Мишенью препаратов эхинокандинового ряда так же, как и азолов, является поверхность клетки. Однако в случае с эхинокандинами это не липидный, а полисахаридный компонент. Эхинокандины ингибируют 1,3-β- D-глюкан-синтазу. Это приводит к нарушению структуры клеточной стенки и лизису дрожжей и аберрантному гифальному росту у плесеней. Устойчивость грибов рода Candida к эхинокандинам обусловливается мутациями в гене, кодирующем элементы 1,3-β-D-глюкан-синтазного комплекса. Эти мутации приводят к значительному повышению МПК по сравнению с изолятами дикого типа. Мутации в гене 1,3-β-D-глюкан-синтазы

приводят к появлению устойчивости против всего класса эхинокандинов одновременно [125].
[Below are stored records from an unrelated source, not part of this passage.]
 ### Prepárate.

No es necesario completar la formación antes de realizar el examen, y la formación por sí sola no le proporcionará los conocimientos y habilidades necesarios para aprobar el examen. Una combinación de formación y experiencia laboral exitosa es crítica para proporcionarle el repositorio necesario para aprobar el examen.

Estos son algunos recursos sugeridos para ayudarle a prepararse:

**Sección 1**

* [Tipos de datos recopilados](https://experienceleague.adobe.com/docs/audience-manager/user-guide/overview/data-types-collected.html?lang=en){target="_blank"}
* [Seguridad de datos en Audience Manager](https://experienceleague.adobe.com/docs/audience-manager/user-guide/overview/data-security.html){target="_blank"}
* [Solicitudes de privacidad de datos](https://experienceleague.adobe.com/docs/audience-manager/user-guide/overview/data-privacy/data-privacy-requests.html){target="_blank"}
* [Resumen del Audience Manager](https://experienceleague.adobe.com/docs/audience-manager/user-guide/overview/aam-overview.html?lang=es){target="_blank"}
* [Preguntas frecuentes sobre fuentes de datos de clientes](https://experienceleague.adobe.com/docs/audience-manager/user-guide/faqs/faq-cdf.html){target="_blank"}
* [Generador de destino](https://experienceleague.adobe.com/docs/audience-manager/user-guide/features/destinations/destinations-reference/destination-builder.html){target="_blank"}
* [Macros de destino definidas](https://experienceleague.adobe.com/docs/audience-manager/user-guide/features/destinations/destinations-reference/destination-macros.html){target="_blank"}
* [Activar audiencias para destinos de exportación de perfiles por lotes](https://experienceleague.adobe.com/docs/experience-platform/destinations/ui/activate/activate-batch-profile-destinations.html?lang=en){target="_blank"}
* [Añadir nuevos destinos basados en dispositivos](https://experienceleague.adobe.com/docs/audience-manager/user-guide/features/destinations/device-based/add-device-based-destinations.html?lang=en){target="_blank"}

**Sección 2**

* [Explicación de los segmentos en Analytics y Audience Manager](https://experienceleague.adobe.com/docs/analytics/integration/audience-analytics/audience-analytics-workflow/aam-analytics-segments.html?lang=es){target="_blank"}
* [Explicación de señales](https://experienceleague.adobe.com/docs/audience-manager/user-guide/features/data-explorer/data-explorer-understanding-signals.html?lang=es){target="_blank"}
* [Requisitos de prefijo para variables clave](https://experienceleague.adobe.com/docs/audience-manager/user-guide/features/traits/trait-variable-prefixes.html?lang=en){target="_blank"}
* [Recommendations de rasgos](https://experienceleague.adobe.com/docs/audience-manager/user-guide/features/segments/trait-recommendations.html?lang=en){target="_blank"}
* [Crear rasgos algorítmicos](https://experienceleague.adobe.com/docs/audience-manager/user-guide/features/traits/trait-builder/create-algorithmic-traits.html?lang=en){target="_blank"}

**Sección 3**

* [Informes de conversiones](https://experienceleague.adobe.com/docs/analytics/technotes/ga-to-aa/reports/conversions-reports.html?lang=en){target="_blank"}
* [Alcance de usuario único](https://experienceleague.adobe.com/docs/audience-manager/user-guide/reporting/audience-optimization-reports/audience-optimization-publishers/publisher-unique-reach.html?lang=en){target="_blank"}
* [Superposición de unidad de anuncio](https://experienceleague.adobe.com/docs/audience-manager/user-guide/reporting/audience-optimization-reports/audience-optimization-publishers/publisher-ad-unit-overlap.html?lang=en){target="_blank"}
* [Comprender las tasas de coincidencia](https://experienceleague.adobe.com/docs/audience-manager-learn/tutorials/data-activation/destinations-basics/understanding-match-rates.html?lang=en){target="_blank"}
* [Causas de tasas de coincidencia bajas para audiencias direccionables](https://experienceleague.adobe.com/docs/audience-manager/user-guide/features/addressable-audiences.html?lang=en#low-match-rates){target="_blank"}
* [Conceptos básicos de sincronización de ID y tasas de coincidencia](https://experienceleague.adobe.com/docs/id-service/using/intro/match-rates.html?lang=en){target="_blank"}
В литературе нет единодушного мнения по вопросу перспективности для клинической практики комплекса методов определения чувствительности к антимикотикам, основанных на изучение геномных последовательностей, хотя ряд ученых видят за ними будущее персонифицированных подходов к антифунгальной терапии [31]. Также следует отметить, что прямое или косвенное определение МПК не позволяет предсказать результат лечения. А вот обнаружение некоторых мутаций в генах, кодирующие белки-мишени воздействия антимикотических преапаратов, позволяет это сделать. Но для успешного применения этого подхода необходима разработка быстрых и эффективных методов определения мутаций [142]. Их примерами могут послужить ПЦР-РВ, ПДРФ, SPR-технология, методы ДНК-чипов и масс-спектрометрии [1, 10, 63, 84,

112].

Анализ полиморфизма рибосомальных межгенных транскрибируемых спейсеров (ITS), последовательности локуса D1/D2 гена большой рибосомальной субъединицы, последовательности гена бета-тубулина, являющиеся в настоящее время «золотым стандартом» видовой диагностики микромицетов, позволяющие изучать филогенетические отношения между близкородственными видами, а также изучать филогению между популяциями внутри вида и между отдельными видами, рассматривается и как предикторы проявления резистентных качеств изолятов грибов к антимикотической терапии.. В частности, Маккаллу с соавторами удалось соотнести генетические варианты C. albicans, определённые методом ПДРФ, с проявлением устойчивости к флуцитозину [104]. Аналогичные данные (по флуцитозину, но не по флуконазолу и итраконазолу) методом мультилокусного секвенирования-типирования для гриба того же вида получены в работе Таванти с соавторами [131]. Для рода Aspergillus с помощью молекулярно-филогенетических подходов описаны виды, не

различающиеся по морфологии, но проявляющие различную восприимчивость к противогрибковым препаратам [19]. Эти примеры показывают возможную перспективность изучения разнообразия геномных последовательностей, используемых ранее для типирования, грибов рода Candida, в частности локуса D1/D2 гена 28S рРНК, для выявления резистентных изолятов.

Таким образом, в связи с актуальностью проблемы, выбор оптимальных методов определения чувствительности для применения в рутинной практике имеет решающее значение, особенно для пациентов с внутрибольничным ИК.